Hickenlooper's Stumbles Complicate Democrats' 2020 Strategy
KREMMLING, Colo. — For months, Democrats have figured that Colorado’s U.S. Senate race, a linchpin of their strategy to take back the majority in November, was essentially in the bag, with the Republican incumbent Cory Gardner trailing by double digits behind their candidate John Hickenlooper, the well-liked and well-known former two-term governor and Denver mayor.
But Mr. Hickenlooper, who was coaxed into the Senate contest after ending his brief presidential run, has faltered in recent weeks ahead of the primary race on Tuesday.
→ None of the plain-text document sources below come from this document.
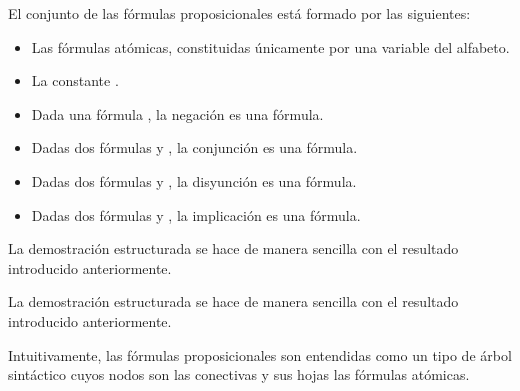 \begin{isabellebody}
\begin{isamarkuptext}
  \begin{definicion}
    El conjunto de las fórmulas proposicionales está formado por las 
    siguientes:
    \begin{itemize}
      \item Las fórmulas atómicas, constituidas únicamente por una 
        variable del alfabeto. 
      \item La constante \isa{{\isasymbottom}}.
      \item Dada una fórmula , la negación  es una fórmula.
      \item Dadas dos fórmulas  y , la conjunción  es una
        fórmula.
      \item Dadas dos fórmulas  y , la disyunción  es una
        fórmula.
      \item Dadas dos fórmulas  y , la implicación  es 
        una fórmula.
    \end{itemize}
  La demostración estructurada se hace de manera sencilla con el 
  resultado introducido anteriormente. 

  La demostración estructurada se hace de manera sencilla con el 
  resultado introducido anteriormente. 

  \end{definicion}

  Intuitivamente, las fórmulas proposicionales son entendidas como un 
  tipo de árbol sintáctico cuyos nodos son las conectivas y sus hojas
  las fórmulas atómicas.



\end{isamarkuptext}
\end{isabellebody}
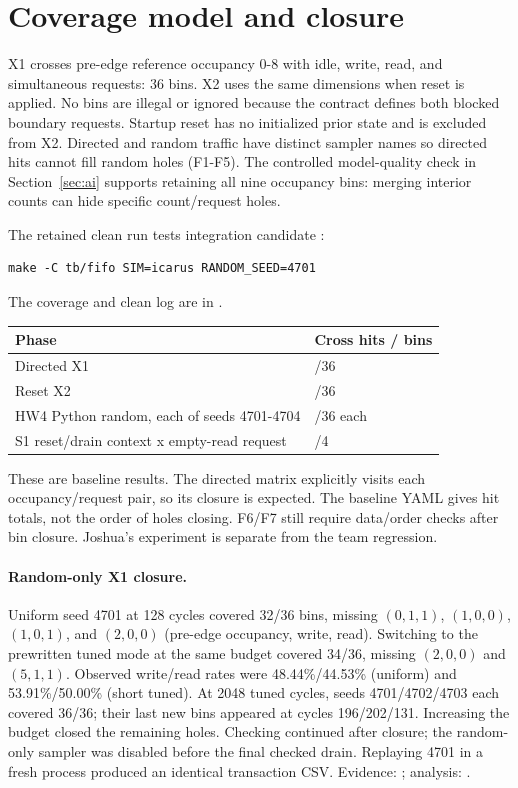 \section{Coverage model and closure}
\label{sec:coverage}

X1 crosses pre-edge reference occupancy 0-8 with idle, write, read, and
simultaneous requests: 36 bins. X2 uses the same dimensions when reset is
applied. No bins are illegal or ignored because the contract defines both
blocked boundary requests. Startup reset has no initialized prior state
and is excluded from X2. Directed and random traffic have distinct sampler
names so directed hits cannot fill random holes (F1-F5). The controlled model-quality check in
Section~\ref{sec:ai} supports retaining all nine occupancy bins: merging
interior counts can hide specific count/request holes.

The retained clean run tests integration candidate :

\begin{verbatim}
make -C tb/fifo SIM=icarus RANDOM_SEED=4701
\end{verbatim}

The coverage and clean log are in .

\begin{center}
\begin{tabular}{@{}>{\raggedright\arraybackslash}p{}>{\raggedright\arraybackslash}p{}@{}}
\toprule
Phase & Cross hits / bins \\
\midrule
Directed X1 & 36/36 \\
Reset X2 & 36/36 \\
HW4 Python random, each of seeds 4701-4704 & 36/36 each \\
S1 reset/drain context x empty-read request & 4/4 \\
\bottomrule
\end{tabular}
\end{center}

These are baseline results. The directed matrix
explicitly visits each occupancy/request pair, so its closure is expected.
The baseline YAML gives hit totals, not the order of holes closing. F6/F7
still require data/order checks after bin closure. Joshua's 
experiment is separate from the team  regression.

\paragraph{Random-only X1 closure.} Uniform seed 4701 at 128 cycles covered
32/36 bins, missing $(0,1,1)$, $(1,0,0)$, $(1,0,1)$, and $(2,0,0)$
(pre-edge occupancy, write, read). Switching to the prewritten tuned mode
at the same budget covered 34/36, missing $(2,0,0)$ and $(5,1,1)$.
Observed write/read rates were 48.44\%/44.53\% (uniform) and
53.91\%/50.00\% (short tuned). At 2048 tuned cycles, seeds 4701/4702/4703
each covered 36/36; their last new bins appeared at cycles 196/202/131.
Increasing the budget closed the remaining holes. Checking continued after
closure; the random-only sampler was disabled before the final checked drain.
Replaying 4701 in a fresh process produced an identical transaction CSV.
Evidence: ; analysis: .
He now finds himself in a tougher-than-expected contest with Andrew Romanoff, a former state House speaker and another longtime Colorado political presence, in a fight with significant implications for the general election and control of the Senate.
At a time when Democrats sense fresh momentum for flipping the Senate amid national crises that have tarnished President Trump and threaten to drag down Republican candidates, Mr. Hickenlooper’s shaky primary performance has been a rare dark spot in an otherwise brightening landscape. Democrats would have a difficult time capturing the majority without a Centennial State victory.
“He has had a bad June,” Kyle Saunders, a political-science professor at Colorado State University, said about Mr. Hickenlooper’s multiple travails and missteps. Chief among them was a contempt finding by the state’s independent ethics commission for defying a subpoena to appear at a hearing on a complaint against him — an event that prompted disastrous news coverage across the state.